== INPUT MATERIAL ==
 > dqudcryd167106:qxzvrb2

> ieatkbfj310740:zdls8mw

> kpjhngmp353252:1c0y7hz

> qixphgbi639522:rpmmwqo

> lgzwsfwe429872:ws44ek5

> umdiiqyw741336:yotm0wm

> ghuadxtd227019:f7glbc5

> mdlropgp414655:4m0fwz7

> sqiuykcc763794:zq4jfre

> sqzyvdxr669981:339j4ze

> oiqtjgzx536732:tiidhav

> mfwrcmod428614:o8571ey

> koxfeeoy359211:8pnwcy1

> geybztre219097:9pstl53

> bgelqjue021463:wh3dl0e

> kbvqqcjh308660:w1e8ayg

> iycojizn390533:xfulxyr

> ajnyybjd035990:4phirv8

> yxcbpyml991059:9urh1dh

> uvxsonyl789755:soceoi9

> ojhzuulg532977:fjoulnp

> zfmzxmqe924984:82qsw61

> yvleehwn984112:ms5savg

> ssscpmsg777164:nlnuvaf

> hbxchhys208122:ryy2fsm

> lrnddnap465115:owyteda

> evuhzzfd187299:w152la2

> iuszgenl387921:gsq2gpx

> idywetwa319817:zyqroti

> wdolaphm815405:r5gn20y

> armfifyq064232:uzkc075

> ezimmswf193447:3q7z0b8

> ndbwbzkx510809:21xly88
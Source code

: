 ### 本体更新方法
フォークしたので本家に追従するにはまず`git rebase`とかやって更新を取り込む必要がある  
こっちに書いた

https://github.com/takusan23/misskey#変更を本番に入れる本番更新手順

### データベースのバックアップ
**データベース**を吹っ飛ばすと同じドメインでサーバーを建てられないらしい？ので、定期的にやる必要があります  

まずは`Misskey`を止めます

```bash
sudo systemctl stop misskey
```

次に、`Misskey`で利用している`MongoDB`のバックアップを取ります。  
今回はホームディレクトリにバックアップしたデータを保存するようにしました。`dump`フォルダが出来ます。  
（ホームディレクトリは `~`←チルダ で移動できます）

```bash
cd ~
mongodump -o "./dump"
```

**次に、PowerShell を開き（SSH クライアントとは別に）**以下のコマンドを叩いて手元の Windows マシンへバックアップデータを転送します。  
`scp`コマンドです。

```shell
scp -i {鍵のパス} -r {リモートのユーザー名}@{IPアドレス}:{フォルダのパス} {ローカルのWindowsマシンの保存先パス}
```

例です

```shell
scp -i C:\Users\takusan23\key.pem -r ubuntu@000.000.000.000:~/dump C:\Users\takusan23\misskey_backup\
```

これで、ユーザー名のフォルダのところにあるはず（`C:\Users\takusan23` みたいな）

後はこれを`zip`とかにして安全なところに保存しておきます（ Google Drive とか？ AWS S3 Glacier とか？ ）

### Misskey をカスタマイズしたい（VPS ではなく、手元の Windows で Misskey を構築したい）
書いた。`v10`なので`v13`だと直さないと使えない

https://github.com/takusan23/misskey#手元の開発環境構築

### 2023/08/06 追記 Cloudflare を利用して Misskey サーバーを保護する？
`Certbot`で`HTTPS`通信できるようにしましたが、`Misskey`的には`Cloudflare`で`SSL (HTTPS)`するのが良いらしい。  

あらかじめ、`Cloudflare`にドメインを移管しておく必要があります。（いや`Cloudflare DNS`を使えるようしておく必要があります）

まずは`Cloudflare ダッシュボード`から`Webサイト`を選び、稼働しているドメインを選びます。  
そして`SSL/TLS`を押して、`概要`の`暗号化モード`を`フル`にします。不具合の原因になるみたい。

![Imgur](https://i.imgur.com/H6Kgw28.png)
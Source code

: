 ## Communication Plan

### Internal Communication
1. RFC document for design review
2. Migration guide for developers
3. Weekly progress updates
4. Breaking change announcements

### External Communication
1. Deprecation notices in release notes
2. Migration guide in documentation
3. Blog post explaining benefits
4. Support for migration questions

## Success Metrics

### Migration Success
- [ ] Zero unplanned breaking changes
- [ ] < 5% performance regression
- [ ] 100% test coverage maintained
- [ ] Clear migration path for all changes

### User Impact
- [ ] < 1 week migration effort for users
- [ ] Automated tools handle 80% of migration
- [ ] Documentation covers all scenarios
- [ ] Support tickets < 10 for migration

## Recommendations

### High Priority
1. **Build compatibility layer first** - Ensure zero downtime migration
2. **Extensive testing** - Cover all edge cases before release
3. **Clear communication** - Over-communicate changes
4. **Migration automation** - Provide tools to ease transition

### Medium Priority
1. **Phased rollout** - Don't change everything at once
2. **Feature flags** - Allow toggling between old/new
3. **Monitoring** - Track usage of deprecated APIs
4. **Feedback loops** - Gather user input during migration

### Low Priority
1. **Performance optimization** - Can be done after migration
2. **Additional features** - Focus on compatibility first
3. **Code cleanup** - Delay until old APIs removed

== WHAT YOU SHOULD DO ==
Copy out the lines of the data where the word "first" can be found.

== ANSWER TO THIS TASK ==
1. **Build compatibility layer first** - Ensure zero downtime migration
2. **Additional features** - Focus on compatibility first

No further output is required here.